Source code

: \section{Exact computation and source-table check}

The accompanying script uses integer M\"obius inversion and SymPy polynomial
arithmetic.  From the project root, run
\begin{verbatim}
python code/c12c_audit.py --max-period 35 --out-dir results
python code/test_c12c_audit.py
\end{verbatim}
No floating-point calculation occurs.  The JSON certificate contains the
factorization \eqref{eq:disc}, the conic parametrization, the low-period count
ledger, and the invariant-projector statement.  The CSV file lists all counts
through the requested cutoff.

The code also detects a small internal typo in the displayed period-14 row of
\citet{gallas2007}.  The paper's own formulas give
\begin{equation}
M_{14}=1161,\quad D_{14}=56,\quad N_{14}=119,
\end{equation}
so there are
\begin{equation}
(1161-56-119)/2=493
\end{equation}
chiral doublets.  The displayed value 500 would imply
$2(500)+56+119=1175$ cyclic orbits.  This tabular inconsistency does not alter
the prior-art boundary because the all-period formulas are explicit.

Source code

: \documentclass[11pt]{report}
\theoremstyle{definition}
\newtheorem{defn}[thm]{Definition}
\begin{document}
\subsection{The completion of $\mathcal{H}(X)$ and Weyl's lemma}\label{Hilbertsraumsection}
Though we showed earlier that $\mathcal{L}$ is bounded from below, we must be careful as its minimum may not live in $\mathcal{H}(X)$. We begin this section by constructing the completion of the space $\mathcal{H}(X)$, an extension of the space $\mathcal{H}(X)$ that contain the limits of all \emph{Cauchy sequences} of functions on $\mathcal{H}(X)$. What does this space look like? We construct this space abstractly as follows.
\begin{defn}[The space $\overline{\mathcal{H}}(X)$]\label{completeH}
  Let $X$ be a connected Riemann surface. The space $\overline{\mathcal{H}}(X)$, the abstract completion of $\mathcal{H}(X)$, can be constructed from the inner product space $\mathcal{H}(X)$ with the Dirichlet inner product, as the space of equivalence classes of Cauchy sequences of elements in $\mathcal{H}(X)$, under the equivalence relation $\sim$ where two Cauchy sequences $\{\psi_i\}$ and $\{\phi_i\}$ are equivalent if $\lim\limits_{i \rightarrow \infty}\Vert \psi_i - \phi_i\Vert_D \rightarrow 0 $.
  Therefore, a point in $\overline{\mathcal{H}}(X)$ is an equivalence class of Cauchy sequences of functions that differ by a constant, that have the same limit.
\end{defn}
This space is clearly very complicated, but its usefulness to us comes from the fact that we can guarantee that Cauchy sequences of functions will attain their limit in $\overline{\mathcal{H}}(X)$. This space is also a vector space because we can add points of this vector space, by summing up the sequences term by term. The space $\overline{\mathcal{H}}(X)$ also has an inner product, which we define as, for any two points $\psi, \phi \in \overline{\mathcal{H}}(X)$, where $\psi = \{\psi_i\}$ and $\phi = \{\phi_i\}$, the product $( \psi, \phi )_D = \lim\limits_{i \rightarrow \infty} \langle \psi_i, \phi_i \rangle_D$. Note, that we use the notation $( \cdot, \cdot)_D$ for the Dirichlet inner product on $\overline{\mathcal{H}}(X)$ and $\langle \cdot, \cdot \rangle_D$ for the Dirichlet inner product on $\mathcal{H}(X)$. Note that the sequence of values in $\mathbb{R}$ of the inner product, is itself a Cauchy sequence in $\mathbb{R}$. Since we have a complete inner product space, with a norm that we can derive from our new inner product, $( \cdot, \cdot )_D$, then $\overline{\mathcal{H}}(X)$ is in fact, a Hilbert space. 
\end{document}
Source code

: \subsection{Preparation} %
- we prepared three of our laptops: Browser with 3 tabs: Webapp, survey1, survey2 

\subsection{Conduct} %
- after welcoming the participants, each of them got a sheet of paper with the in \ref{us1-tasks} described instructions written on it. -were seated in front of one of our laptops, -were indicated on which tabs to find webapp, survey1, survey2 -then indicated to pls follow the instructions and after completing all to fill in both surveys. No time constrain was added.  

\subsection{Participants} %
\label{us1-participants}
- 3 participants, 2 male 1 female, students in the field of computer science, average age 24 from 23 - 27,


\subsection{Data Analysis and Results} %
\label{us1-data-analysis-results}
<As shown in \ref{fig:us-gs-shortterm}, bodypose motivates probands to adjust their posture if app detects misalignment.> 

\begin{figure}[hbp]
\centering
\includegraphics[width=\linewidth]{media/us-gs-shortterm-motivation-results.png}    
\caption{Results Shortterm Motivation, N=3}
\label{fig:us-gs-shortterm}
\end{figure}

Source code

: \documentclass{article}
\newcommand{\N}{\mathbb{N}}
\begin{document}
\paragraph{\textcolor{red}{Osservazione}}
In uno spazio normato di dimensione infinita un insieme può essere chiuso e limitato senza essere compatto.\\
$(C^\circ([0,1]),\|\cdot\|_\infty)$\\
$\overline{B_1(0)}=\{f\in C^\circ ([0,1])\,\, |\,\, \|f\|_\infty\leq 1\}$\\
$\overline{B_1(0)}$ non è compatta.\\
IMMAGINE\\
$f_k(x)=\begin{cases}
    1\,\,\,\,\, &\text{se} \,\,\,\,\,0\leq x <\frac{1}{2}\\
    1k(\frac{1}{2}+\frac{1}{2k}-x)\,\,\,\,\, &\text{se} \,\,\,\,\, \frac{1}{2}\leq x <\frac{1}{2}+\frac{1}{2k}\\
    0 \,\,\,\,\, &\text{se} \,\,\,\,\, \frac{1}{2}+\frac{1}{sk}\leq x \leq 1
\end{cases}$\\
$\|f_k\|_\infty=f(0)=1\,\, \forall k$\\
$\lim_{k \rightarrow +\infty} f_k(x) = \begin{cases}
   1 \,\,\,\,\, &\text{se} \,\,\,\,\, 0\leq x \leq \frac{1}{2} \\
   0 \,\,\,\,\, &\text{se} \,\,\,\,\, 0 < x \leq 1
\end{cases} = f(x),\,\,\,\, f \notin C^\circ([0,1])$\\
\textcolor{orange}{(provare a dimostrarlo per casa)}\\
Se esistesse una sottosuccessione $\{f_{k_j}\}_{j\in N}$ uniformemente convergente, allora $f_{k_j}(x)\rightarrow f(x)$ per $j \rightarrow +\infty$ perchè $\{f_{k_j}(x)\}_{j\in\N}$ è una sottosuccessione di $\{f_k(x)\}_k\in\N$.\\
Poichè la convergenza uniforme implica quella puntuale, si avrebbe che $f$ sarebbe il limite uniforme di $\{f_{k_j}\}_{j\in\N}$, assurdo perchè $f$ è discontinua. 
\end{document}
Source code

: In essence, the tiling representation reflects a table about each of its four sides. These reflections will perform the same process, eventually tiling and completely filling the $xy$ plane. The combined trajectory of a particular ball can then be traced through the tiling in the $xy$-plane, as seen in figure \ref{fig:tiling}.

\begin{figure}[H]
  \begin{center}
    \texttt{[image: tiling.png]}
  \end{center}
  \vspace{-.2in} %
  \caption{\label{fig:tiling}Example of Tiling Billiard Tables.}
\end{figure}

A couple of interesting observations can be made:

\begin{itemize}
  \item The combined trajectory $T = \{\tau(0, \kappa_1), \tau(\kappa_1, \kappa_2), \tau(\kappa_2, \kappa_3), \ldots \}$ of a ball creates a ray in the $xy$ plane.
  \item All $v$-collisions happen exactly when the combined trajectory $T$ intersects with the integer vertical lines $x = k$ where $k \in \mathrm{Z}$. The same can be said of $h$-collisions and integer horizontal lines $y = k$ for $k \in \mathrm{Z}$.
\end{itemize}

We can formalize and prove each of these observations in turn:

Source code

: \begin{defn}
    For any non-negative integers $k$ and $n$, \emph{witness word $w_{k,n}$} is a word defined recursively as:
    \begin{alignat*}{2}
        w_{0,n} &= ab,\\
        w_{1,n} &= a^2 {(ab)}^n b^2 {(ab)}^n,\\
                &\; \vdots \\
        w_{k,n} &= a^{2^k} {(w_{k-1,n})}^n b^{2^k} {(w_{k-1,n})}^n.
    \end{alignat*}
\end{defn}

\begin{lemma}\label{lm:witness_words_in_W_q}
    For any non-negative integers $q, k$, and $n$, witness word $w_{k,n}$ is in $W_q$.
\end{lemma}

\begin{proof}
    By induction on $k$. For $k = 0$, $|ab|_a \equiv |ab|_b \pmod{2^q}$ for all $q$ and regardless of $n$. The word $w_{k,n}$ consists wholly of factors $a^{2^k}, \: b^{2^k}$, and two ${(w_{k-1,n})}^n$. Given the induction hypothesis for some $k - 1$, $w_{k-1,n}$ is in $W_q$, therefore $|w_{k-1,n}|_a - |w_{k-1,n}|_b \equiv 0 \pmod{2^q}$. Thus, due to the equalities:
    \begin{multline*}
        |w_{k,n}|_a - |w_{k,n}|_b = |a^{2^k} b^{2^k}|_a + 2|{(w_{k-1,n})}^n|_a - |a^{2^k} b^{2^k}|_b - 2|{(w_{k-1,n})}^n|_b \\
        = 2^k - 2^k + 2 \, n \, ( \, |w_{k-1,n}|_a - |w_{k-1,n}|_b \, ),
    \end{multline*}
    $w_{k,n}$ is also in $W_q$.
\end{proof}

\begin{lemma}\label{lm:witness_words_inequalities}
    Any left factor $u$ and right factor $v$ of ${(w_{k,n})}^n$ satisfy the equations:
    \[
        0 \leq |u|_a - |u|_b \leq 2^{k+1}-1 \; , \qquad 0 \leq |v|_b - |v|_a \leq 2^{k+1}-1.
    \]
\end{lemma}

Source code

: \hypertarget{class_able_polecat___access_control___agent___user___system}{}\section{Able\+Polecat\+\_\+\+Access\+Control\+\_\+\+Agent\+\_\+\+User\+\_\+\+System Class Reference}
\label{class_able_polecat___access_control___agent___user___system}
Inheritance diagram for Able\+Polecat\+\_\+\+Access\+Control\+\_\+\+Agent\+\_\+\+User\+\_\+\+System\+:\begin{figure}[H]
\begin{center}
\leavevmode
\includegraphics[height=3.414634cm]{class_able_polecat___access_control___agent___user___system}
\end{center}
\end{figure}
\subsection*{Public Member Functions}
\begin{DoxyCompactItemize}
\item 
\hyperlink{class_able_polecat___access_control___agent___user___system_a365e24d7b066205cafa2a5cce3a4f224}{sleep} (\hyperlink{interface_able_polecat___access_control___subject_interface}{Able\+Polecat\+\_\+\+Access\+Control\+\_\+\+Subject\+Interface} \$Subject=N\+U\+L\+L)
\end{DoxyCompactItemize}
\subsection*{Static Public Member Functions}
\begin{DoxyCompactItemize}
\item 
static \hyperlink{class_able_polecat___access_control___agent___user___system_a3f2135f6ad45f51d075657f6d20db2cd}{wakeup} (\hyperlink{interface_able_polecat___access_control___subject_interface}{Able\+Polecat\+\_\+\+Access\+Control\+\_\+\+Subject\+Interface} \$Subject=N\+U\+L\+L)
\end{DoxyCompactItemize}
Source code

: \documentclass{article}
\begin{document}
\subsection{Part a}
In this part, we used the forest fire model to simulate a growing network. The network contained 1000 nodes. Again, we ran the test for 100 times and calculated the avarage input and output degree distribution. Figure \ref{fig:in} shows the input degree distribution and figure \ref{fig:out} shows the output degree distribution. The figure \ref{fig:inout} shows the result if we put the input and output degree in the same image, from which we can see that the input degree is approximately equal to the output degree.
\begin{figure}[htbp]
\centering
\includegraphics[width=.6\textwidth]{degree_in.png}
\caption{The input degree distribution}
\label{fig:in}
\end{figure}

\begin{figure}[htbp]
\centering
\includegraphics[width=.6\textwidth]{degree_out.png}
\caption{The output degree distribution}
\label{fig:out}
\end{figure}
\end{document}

•••

### PROBLEM:
Copy exactly the lines from the top of the entries through the line with "No floating-point calculation" in it, please, keeping both ends and adding nothing.

### ANSWER TO THE PROBLEM:
Source code

: \section{Exact computation and source-table check}

The accompanying script uses integer M\"obius inversion and SymPy polynomial
arithmetic.  From the project root, run
\begin{verbatim}
python code/c12c_audit.py --max-period 35 --out-dir results
python code/test_c12c_audit.py
\end{verbatim}
No floating-point calculation occurs.  The JSON certificate contains the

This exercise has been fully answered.